CA Rennes, 7e ch prud'homale, 27 janv. 2022, n° 19/01624
Juridiction : Cour d'appel de Rennes
Numéro(s) : 19/01624
Dispositif : Infirme partiellement, réforme ou modifie certaines dispositions de la décision déférée

Texte intégral

7ème Ch Prud’homale

ARRÊT N°48/2022


N° RG 19/01624 – N° Portalis DBVL-V-B7D-PTC7

SA COCERTO ENTREPRISE

C/

Mme G Y


Copie exécutoire délivrée

le :

à :


RÉPUBLIQUE FRANÇAISE


AU NOM DU PEUPLE FRANÇAIS

COUR D’APPEL DE RENNES

ARRÊT DU 27 JANVIER 2022

COMPOSITION DE LA COUR LORS DU DÉLIBÉRÉ :


Président : Monsieur Benoît HOLLEAUX, Président de chambre,


Assesseur : Madame Isabelle CHARPENTIER, Conseillère,


Assesseur : Monsieur Hervé KORSEC, Magistrat honoraire exerçant des fonctions juridictionnelles,

GREFFIER :

Madame H I, lors des débats et lors du prononcé

DÉBATS :


A l’audience publique du 07 Décembre 2021 devant Monsieur Hervé KORSEC, magistrat rapporteur, tenant seul l’audience, sans opposition des représentants des parties, et qui a rendu compte au délibéré collégial


En présence de Monsieur X, médiateur judiciaire

ARRÊT :


Contradictoire, prononcé publiquement le 27 Janvier 2022 par mise à disposition au greffe comme indiqué à l’issue des débats

****

APPELANTE : SA COCERTO ENTREPRISE prise en la personne de ses représentants légaux domiciliés en cette qualité audit siège

[…]

[…]


Représentée par Me Florence SEYCHAL de la SELARL DIZIER ET ASSOCIES, Plaidant, avocat au barreau de NANTES


Représentée par Me Amélie AMOYEL-VICQUELIN de la SELARL AB LITIS, Postulant, avocat au barreau de RENNES

INTIMÉE :

Madame G Y

[…]

[…]


Représentée par Me Eric DEMIDOFF de la SCP GAUVAIN, DEMIDOFF & LHERMITTE, Postulant, avocat au barreau de RENNES


Représentée par Me Nadine PROD’HOMME SOLTNER de l’AARPI BMP AVOCATS, Plaidant, avocat au barreau de PARIS

EXPOSE DU LITIGE

Madame G Y a été embauchée par la SA COCERTO ENTREPRISE en qualité de collaboratrice débutante à Cesson Sévigné, suivant contrat du 10 août 2000, puis d’expert-comptable stagiaire à compter du 24 février 2005 ; elle occupait en dernier lieu le poste d’assistante confirmée à Lamballe'; elle a été licenciée le 11 octobre 2017 pour faute grave motivée par son refus réitéré de rejoindre son poste à Cesson-Sévigné, au mépris de la clause de mobilité contractuelle.

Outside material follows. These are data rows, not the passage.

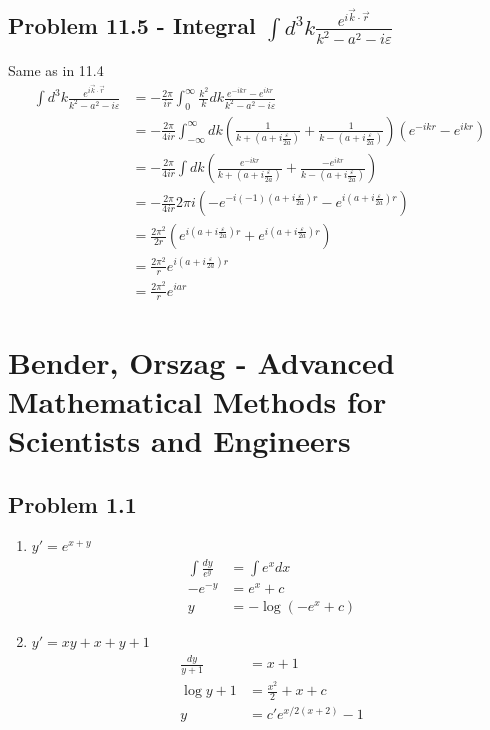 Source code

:\documentclass[10pt,a4paper]{book}
\theoremstyle{definition}
\begin{document}
\subsection{Problem 11.5 - Integral $\int d^3k \frac{e^{i\vec{k}\cdot\vec{r}}}{k^2-a^2-i\varepsilon}$}
Same as in 11.4
\begin{align}
\int d^3k \frac{e^{i\vec{k}\cdot\vec{r}}}{k^2-a^2-i\varepsilon}
&=-\frac{2\pi}{ir}\int_0^\infty \frac{k^2}{k}dk \frac{e^{-ikr}-e^{ikr}}{k^2-a^2-i\varepsilon}\\
&=-\frac{2\pi}{4ir}\int_{-\infty}^\infty dk \left(\frac{1}{k+(a+i\frac{\varepsilon}{2a})}+\frac{1}{k-(a+i\frac{\varepsilon}{2a})}\right)(e^{-ikr}-e^{ikr})\\
&=-\frac{2\pi}{4ir}\int dk \left(\frac{e^{-ikr}}{k+(a+i\frac{\varepsilon}{2a})}+\frac{-e^{ikr}}{k-(a+i\frac{\varepsilon}{2a})}\right)\\
&=-\frac{2\pi}{4ir}2\pi i\left(-e^{-i(-1)(a+i\frac{\varepsilon}{2a})r}-e^{i(a+i\frac{\varepsilon}{2a})r}\right)\\
&=\frac{2\pi^2}{2r}\left(e^{i(a+i\frac{\varepsilon}{2a})r}+e^{i(a+i\frac{\varepsilon}{2a})r}\right)\\
&=\frac{2\pi^2}{r}e^{i(a+i\frac{\varepsilon}{2a})r}\\
&=\frac{2\pi^2}{r}e^{iar}
\end{align}


\section{{\sc Bender, Orszag} - Advanced Mathematical Methods for Scientists and Engineers}
\subsection{Problem 1.1}
\begin{enumerate}
    \item $y'=e^{x+y}$
    \begin{align}
        \int\frac{dy}{e^y}&=\int e^xdx\\
        -e^{-y}&=e^x+c\\
        y&=-\log\left(-e^x+c\right)
    \end{align}
    \item $y'=xy+x+y+1$
    \begin{align}
        \frac{dy}{y+1}&=x+1\\
        \log y+1&=\frac{x^2}{2}+x+c\\
        y&=c'e^{x/2(x+2)}-1
    \end{align}
\end{enumerate}
\end{document}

Contestant son licenciement et estimant ne pas avoir été remplie de ses droits, Madame Y a saisi le Conseil de prud’hommes de Saint-Brieuc le 17 janvier 2018 afin de le voir, selon le dernier état de sa demande':


Dire qu’elle n’a commis aucune faute grave’et que son refus d’appliquer la clause de mobilité est justifié';


Dire à titre principal qu’elle a subi des faits de harcèlement moral et à titre subsidiaire que la société COCERTO n’a pas exécuté de bonne foi le contrat de travail';


Dire que son licenciement s’analyse à titre principal en un licenciement nul et à titre subsidiaire sans cause réelle et sérieuse';


En conséquence,


Condamner la société COCERTO à lui payer, sous le bénéfice de l’exécution provisoire et avec les intérêts de droit, les sommes suivantes ;


- 50.160,32 € à titre de dommages et intérêts pour licenciement nul ou sans cause réelle et sérieuse,
- 17.508,34 € à titre d’indemnité légale de licenciement,


- 7.165,76 € à titre d’indemnité compensatrice de préavis,


- 716,57 € au titre des congés payés y afférents,


- 5.000 € à titre de dommages et intérêts pour harcèlement moral ou manquement à l’exécution de bonne foi du contrat de travail,


- 292,93 € au titre des heures supplémentaires,


- 159,232 € bruts à titre de rappel de salaire pour la journée du 12 octobre 2017,


- 3.500 € au titre de l’article 700 du code de procédure civile';


Dire que la société COCERTO devra remettre à Madame Y dans les 15 jours suivants la signification ou notification du jugement à intervenir une attestation Pôle-Emploi rectifiée’sous astreinte de 100 € par jour de retard à compter du prononcé du jugement et se réserver expressément la liquidation de l’astreinte.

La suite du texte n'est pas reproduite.